機関紙「日赤労働者」

賃上げ遡及を含め強く要求
働きぶりを見ず、人員確保もできず
本社団交

世間は賃上げ

 本社が、世間並みの指標としている人事院勧告は、「3869円、0・96%」の民間格差があるとして、「高卒初任給を1万2000円、大卒初任給を1万1000円(医療職(三)表の高卒後3年課程修了看護師初任給を1万3900円、福祉職初任給を1万2800円の引きあげ)それぞれ引き上げ、俸給表全体の改定と一時金0・1ヵ月引き上げ」をおこなうよう勧告しています。

コロナ補助金で黒字を強調

本社からの申し入れにより8月1日に(1)一般会計および福祉施設特別会計、(2)血液事業特別会計、(3)医療施設特別会計について説明を受けました。一般会計44億円の増額、福祉施設特会42・3億円の黒字、血液事業特会21億円の黒字、医療特会695億円の黒字の報告でした。本社は、「医療収支は、486億円の赤字。コロナ補助金があって黒字になっている。将来の見通しは厳しい。外来患者数は戻りつつあるが1割減った入院患者数が戻っていない。高齢者の救急搬送が増えており、地域における医療ニーズに対応する必要があるため本社として補助金継続と診療報酬改定を他団体とともに国に要請している」と説明しました。

賃上げ回答するも来年3月実施を提案

 9月7日本社団交で、本社は2023年度賃金の引き上げ回答をしましたが、実施は来年3月と不誠実なものでした。
 全日赤は、「賃上げ回答は評価するが、退職者も増え、職場は疲弊している。職員の働きぶりを見ていない。実施時期が来年3月であることも納得できない」と追及しました。本社は「水光熱費や材料費の高騰もあり各事業の経営は厳しく、先行きは不透明である。職員処遇は世間並みを確保するため、踏ん張って年度内の改定を提示した」と回答。
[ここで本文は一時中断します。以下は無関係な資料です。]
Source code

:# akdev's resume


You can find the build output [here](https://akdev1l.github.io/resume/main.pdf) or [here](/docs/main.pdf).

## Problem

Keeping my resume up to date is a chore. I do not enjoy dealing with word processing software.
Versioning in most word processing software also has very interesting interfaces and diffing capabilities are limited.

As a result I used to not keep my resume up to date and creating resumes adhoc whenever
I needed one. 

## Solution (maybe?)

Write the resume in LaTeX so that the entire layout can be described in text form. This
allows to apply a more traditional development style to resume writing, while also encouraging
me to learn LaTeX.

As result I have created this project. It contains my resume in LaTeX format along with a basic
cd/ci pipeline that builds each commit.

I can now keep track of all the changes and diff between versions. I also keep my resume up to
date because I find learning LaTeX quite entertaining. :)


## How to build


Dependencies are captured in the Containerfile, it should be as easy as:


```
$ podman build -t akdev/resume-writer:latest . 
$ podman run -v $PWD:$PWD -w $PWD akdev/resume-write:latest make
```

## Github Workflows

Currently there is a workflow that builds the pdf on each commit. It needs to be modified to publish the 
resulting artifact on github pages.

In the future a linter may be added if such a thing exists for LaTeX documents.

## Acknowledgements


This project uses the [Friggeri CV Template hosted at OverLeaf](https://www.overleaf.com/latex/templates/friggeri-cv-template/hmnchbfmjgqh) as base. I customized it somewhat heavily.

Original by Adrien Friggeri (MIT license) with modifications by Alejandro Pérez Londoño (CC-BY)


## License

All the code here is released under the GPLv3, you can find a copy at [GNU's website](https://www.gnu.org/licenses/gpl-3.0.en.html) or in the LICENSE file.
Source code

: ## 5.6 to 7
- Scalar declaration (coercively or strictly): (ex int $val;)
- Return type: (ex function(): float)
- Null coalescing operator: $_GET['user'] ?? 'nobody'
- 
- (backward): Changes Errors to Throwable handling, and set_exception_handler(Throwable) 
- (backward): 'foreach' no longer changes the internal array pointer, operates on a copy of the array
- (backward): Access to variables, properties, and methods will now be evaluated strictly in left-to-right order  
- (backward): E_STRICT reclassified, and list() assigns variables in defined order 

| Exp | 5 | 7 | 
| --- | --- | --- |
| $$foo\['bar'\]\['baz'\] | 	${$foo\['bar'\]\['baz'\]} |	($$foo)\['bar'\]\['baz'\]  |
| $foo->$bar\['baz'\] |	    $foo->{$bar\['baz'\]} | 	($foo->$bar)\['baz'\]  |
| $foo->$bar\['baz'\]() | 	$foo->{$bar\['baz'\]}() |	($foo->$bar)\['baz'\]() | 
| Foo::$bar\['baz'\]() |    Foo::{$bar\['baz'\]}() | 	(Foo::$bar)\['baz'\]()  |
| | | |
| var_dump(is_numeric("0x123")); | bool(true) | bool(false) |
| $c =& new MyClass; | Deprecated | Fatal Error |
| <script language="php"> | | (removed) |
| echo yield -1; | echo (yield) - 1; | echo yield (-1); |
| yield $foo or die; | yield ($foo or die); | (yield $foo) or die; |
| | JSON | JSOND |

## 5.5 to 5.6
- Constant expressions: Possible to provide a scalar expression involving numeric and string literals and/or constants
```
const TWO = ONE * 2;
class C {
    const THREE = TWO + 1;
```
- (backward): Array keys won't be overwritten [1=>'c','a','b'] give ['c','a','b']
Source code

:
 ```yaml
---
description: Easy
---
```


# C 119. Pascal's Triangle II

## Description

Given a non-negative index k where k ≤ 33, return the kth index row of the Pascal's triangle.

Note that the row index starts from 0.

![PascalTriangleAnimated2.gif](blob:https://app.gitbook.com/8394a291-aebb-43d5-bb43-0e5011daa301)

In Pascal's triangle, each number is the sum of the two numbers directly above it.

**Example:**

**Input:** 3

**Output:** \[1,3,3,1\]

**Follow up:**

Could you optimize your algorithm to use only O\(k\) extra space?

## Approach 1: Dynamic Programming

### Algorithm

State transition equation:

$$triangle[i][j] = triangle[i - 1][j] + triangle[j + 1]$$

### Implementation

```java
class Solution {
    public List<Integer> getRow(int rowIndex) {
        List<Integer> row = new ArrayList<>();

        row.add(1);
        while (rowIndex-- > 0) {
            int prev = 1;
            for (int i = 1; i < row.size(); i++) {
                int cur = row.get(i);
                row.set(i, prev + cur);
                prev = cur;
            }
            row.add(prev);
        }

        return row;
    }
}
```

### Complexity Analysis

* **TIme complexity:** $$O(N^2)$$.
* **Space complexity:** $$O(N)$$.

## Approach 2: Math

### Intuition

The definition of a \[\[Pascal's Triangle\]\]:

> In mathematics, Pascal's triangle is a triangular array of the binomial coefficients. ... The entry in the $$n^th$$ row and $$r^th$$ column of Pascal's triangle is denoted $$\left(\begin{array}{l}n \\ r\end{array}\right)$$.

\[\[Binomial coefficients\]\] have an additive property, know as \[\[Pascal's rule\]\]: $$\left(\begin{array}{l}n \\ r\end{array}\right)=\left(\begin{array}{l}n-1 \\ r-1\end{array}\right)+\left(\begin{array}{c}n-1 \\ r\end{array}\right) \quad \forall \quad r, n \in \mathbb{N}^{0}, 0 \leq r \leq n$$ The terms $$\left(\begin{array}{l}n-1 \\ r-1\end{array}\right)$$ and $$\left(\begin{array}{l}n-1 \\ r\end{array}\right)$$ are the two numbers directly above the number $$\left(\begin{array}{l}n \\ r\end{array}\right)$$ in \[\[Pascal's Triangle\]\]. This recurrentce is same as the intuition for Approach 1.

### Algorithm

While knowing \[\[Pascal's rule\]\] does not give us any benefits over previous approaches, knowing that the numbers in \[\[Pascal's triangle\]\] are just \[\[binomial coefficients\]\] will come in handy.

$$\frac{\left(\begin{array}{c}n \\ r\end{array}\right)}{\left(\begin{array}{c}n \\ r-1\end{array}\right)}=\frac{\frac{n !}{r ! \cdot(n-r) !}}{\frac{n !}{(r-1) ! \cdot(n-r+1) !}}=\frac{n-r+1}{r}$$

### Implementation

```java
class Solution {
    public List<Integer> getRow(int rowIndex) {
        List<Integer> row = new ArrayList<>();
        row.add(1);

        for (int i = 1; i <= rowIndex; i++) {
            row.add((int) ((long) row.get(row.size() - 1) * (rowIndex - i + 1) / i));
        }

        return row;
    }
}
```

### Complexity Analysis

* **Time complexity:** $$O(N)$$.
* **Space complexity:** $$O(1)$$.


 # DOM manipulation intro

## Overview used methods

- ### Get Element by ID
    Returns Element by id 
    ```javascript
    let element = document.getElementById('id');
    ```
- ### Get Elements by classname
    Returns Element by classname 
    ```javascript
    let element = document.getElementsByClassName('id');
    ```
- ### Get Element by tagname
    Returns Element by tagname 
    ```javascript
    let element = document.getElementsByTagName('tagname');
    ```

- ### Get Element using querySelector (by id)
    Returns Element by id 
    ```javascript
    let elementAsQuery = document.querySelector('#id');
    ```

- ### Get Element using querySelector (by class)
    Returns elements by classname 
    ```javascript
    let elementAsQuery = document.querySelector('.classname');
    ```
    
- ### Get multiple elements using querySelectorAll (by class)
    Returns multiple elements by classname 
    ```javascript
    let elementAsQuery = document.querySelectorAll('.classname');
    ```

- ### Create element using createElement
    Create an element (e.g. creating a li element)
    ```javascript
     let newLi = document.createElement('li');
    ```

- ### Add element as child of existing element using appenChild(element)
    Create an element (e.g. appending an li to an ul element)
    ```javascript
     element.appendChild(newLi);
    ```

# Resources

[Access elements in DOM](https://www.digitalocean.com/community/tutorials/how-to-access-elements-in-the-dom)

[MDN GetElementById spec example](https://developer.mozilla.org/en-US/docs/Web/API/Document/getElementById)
全日赤は「現給保障対象者は定昇もなく、物価上昇すら追いついていない。現場では採用予定人数も確保できず、マイナス人員のなか働いている。賃上げは今年4月実施が当たり前であり、遡及も含め再考を強く求める」と主張ました。
 また全日赤が、経営安定と賃上げのために取り組んでいる診療報酬改定の団体署名への協力を再度求めました。
 そして、勤務評定の撤廃を強く求め、一時金への勤務評定の結果反映も断固反対であると表明しました。

手当勉強会10月実施

 全日赤が要求している薬剤師確保手当の新設、人工透析作業手当の新設、通勤手当の改善、非正規の手当改善の要求について、本社は「10月10日の意見交換の場も踏まえて、協議をしていく」と回答しました。

後日、 本社提案する

 また、本社は、非正規の処遇と同性パートナーシップについて、「今日の時点での回答はないが、近いうちに、本社提案をおこなう」と回答しました。